■ Required work
Copy all the lines of the data that include the word "Rails".

■ Exercise input

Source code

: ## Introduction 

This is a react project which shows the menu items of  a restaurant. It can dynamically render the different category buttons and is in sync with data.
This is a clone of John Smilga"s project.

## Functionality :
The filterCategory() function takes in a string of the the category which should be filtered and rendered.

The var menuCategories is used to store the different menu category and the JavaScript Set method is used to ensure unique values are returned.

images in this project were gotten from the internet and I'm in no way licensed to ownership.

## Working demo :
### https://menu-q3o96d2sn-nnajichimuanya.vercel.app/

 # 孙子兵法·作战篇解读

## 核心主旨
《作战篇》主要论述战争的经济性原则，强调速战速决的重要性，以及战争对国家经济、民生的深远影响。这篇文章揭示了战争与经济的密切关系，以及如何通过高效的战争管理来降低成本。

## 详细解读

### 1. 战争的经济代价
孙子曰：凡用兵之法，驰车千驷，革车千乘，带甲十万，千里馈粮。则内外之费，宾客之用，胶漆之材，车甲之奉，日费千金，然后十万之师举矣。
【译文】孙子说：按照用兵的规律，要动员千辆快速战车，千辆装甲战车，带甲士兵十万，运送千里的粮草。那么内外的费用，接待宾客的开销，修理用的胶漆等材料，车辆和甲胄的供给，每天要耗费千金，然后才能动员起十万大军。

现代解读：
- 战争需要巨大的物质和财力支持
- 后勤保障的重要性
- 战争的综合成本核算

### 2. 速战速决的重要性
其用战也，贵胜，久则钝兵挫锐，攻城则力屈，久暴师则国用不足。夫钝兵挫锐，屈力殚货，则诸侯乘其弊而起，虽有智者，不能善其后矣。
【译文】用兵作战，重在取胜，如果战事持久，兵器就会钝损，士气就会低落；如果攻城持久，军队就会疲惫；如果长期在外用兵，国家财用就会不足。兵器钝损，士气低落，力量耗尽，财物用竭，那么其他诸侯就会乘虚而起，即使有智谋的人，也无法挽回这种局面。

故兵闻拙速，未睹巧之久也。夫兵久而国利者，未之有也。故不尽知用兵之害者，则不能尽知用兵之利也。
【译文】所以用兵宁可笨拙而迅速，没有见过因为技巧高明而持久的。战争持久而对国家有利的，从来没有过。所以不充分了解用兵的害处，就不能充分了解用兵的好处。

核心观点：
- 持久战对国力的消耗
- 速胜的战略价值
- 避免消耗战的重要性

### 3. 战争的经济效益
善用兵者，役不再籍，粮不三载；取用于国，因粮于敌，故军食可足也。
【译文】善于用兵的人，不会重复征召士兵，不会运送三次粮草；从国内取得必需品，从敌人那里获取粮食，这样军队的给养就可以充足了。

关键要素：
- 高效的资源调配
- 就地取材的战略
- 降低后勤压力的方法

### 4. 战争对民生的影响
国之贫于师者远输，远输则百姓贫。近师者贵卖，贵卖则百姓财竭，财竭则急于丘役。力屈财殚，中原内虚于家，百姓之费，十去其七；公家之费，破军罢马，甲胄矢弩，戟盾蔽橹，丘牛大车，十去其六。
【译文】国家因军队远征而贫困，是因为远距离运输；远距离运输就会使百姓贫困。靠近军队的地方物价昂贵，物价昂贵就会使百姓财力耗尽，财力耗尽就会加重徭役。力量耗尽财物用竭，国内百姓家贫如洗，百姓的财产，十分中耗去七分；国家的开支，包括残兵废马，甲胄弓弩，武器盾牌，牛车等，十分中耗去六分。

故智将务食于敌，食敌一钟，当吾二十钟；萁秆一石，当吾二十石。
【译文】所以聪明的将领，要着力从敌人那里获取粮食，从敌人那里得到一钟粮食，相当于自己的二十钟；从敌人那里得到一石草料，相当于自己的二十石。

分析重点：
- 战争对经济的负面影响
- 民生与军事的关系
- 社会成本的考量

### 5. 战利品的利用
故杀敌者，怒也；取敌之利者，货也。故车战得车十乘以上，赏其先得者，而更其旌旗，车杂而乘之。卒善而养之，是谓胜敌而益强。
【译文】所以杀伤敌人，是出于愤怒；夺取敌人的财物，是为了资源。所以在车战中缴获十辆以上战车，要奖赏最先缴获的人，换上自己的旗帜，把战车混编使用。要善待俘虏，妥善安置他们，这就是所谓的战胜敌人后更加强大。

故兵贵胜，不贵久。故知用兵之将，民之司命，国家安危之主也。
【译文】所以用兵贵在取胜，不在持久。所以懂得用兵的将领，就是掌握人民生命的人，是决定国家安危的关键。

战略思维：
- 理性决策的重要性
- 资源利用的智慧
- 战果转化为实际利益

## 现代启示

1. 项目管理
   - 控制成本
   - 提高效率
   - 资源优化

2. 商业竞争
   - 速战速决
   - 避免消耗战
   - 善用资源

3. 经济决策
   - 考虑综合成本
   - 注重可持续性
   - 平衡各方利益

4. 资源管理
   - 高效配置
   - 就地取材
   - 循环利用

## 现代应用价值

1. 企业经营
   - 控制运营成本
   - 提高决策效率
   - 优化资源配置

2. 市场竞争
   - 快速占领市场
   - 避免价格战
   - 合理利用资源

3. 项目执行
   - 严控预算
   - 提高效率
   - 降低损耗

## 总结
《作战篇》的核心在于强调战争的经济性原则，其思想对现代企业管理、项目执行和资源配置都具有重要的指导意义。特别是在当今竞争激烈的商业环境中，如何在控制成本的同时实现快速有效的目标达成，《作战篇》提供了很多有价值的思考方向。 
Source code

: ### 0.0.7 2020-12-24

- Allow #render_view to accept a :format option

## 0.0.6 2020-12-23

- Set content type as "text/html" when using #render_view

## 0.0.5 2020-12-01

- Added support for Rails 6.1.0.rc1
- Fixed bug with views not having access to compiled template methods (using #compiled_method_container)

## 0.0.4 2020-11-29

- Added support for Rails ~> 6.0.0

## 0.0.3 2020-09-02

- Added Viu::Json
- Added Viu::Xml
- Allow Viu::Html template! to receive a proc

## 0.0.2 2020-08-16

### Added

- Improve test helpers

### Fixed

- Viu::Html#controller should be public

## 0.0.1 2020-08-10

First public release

■ Answer space
- Added support for Rails 6.1.0.rc1
- Added support for Rails ~> 6.0.0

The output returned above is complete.